Rummage Sale Junkie
This morning I got up, checked my e-mail, puttered around the house a bit before it hit me: It’s Rummage Sale Day! I quickly ran through the shower, yanked my dripping wet hair into a bun and flew out the door with the kids and hit the on base rummage sales. I made out with two flower pots, a toy car, and a 2T Harley Davidson black, leather jacket. I spent two dollars.
That’s what I call a successful morning. Last week was pretty good too. I got an HUGE outdoor plant for three bucks, a fifty cent Winnie the Pooh video for the kids, and a five dollar mountain bike that had been ridden once.

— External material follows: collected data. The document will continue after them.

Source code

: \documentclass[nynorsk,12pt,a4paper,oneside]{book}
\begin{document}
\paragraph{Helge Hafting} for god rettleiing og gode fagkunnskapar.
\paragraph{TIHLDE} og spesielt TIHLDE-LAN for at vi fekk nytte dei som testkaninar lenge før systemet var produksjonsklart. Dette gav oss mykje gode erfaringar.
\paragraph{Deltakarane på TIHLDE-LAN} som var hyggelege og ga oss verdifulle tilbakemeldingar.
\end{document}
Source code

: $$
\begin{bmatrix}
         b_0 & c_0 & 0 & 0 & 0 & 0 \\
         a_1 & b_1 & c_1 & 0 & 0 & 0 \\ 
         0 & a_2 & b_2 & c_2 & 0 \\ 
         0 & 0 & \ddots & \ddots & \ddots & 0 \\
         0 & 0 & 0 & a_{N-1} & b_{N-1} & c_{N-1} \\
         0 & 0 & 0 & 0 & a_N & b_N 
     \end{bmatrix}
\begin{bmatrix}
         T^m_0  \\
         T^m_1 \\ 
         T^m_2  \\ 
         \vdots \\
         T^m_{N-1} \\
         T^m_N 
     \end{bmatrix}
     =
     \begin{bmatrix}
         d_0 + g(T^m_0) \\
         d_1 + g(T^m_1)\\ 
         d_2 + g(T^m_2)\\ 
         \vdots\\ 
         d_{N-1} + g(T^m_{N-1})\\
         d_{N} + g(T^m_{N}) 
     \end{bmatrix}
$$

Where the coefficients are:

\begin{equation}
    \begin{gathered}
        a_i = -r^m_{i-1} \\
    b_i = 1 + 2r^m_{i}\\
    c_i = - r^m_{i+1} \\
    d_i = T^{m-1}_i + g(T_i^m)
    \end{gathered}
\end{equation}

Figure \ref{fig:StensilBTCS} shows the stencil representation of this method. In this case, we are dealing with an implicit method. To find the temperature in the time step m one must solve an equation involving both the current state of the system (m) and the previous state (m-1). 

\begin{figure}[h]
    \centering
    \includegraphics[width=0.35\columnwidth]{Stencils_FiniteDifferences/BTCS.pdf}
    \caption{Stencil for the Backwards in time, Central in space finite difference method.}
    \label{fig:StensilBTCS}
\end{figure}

Rummage sales haven’t always intrigued me. When I was a kid my crazy grandmother used to drag me to every discount store and garage sale that crossed our path. She was the Queen of the Blue Light Specials, slowly nickling and diming herself into bankruptcy. We would stop at every sale and she would buy ugly little knickknacks to add to one of the four massive curio cabinets or various decorative tables in her house. She had so much bric a brac that when I ran through her house as a child it literally rattled, and I would get hollered at to stop running in the house before I broke something! Very few of her pieces had any true value and I lived with the constant fear of her dying and my having to go through all of the clutter.
When I was a kid I didn’t mind going to the garage sales as much, after all there were toys to be had, not to mention the piles upon piles of children’s books! Grandmother was always good for a few books, so I tolerated these rummage raids with a good sense of humor. It wasn’t until I hit my teenage years that I put my foot down.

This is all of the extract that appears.